§ MATERIAL SUPPLIED
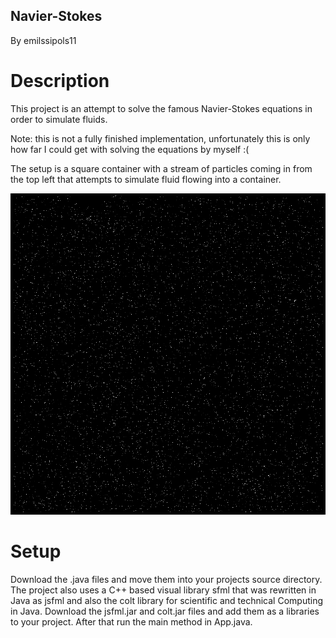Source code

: Navier-Stokes
------------
By emilssipols11

# Description
This project is an attempt to solve the famous Navier-Stokes equations in order to simulate fluids.

Note: this is not a fully finished implementation, unfortunately this is only how far I could get with solving the equations by myself :(

The setup is a square container with a stream of particles coming in from the top left that attempts to simulate fluid flowing into a container.

![GIF](https://raw.githubusercontent.com/emilssipols11/navier-stokes/master/navier.gif)


# Setup
 Download the .java files and move them into your projects source directory. The project also uses a C++ based visual library sfml that was rewritten in Java as jsfml and also the colt library for scientific and technical Computing in Java. Download the jsfml.jar and colt.jar files and add them as a libraries to your project. After that run the main method in App.java.
 
 
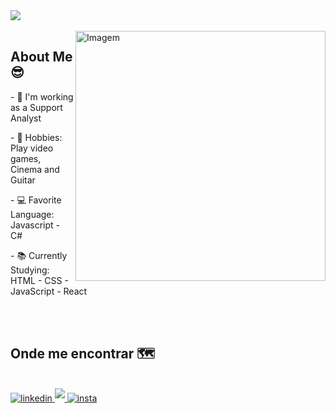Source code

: <img src="https://capsule-render.vercel.app/api?type=waving&color=5D3FD3&height=270&section=header&fontAlignY=35&text=mazzaro1&desc=JavaScript,%20TypeScript,%20React,%20React-Native%20e%20C%20Sharp&fontSize=90&fontColor=0d1117&fontColor=0d1117" />
<div align="left"><br>
  <img align="right" src="https://raw.githubusercontent.com/MicaelliMedeiros/micaellimedeiros/master/image/computer-illustration.png" alt="Imagem" min-width="400px" max-width="400px" width="400px" align="right">
  
  ## <b> About Me 😎 </b>
 
  <p>- 🔭 I'm working as a Support Analyst</p>
  <p>- 🎸 Hobbies: Play video games, Cinema and Guitar  </p>
  <p>- 💻 Favorite Language: Javascript - C# </p>
  <p>- 📚 Currently Studying: HTML - CSS - JavaScript - React</p>
</div>
<br>
<br> 

  ## <b>Onde me encontrar 🗺</b>
<br>
    
  <div float="left">
  <a href="https://www.linkedin.com/in/luiz-gustavo-da-cunha-3a9b60187/">
<img src="https://img.shields.io/badge/linkedin-%2300acee.svg?color=405DE6&style=for-the-badge&logo=linkedin&logoColor=white" alt=linkedin style="margin-bottom: 5px;"/>
</a>
</a>
  <a href="mailto:gustamazzaro@gmail.com">
<img src="https://img.shields.io/badge/gmail-%23EA4335.svg?style=for-the-badge&logo=gmail&logoColor=white" t=mail style="margin-bottom: 5px;" />
</a>
    <a href="https://www.instagram.com/mazzaro1/">
<img src="https://img.shields.io/badge/Instagram-E4405F?style=for-the-badge&logo=instagram&logoColor=white" alt=insta style="margin-bottom: 5px;" />
</a>
        
</div>

<br>
<br>
  

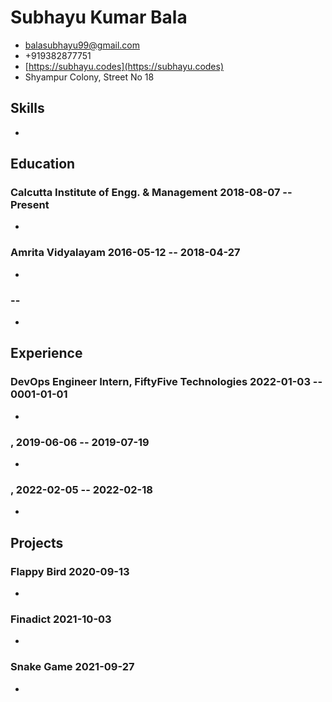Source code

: # Subhayu Kumar Bala

- <balasubhayu99@gmail.com>
- +919382877751
- [https://subhayu.codes](https://subhayu.codes)
- Shyampur Colony, Street No 18


## Skills
  - 


## Education

### <span>Calcutta Institute of Engg. & Management</span> <span>2018-08-07 -- Present</span>

  - 

### <span>Amrita Vidyalayam</span> <span>2016-05-12 -- 2018-04-27</span>

  - 

### <span></span> <span> -- </span>

  - 


## Experience

### <span>DevOps Engineer Intern, FiftyFive Technologies</span> <span>2022-01-03 -- 0001-01-01</span>

  - 

### <span>, </span> <span>2019-06-06 -- 2019-07-19</span>

  - 

### <span>, </span> <span>2022-02-05 -- 2022-02-18</span>

  - 


## Projects

### <span>Flappy Bird</span> <span>2020-09-13</span>

  - 

### <span>Finadict</span> <span>2021-10-03</span>

  - 

### <span>Snake Game</span> <span>2021-09-27</span>

  - 


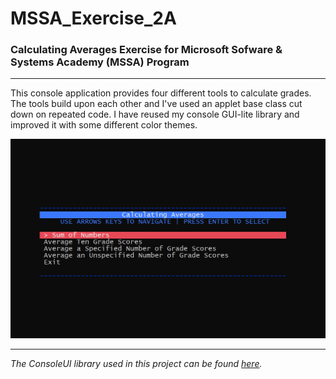# MSSA_Exercise_2A
### Calculating Averages Exercise for Microsoft Sofware & Systems Academy (MSSA) Program
---
This console application provides four different tools to calculate grades.  The tools build upon each other and I've used an applet base class cut down on repeated code. I have reused my console GUI-lite library and improved it with some different color themes.

![Calculating Averages Demo](https://github.com/atomicxistence/MSSA_Exercise_2A/blob/master/CalculatingAverages/ApplicationDemo.gif "Calculating Averages Demo")

---

*The ConsoleUI library used in this project can be found [here](https://github.com/atomicxistence/Utilities/tree/master/ConsoleUI).*


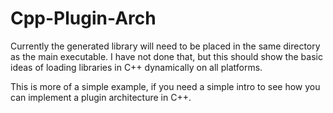 # Cpp-Plugin-Arch
Currently the generated library will need to be placed in the same directory as the main executable. I have not done that, but this should show the basic ideas of loading libraries in C++ dynamically on all platforms.  

This is more of a simple example, if you need a simple intro to see how you can implement a plugin architecture in C++.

§ EXERCISE OBJECTIVE
Pictures excluded, transcribe the listing above exactly from the line with "### <span></span> <span> -- </span>" through the line with "# MSSA_Exercise_2A", and no further.

§ EXERCISE RESPONSE
### <span></span> <span> -- </span>

  - 


## Experience

### <span>DevOps Engineer Intern, FiftyFive Technologies</span> <span>2022-01-03 -- 0001-01-01</span>

  - 

### <span>, </span> <span>2019-06-06 -- 2019-07-19</span>

  - 

### <span>, </span> <span>2022-02-05 -- 2022-02-18</span>

  - 


## Projects

### <span>Flappy Bird</span> <span>2020-09-13</span>

  - 

### <span>Finadict</span> <span>2021-10-03</span>

  - 

### <span>Snake Game</span> <span>2021-09-27</span>

  - 


# MSSA_Exercise_2A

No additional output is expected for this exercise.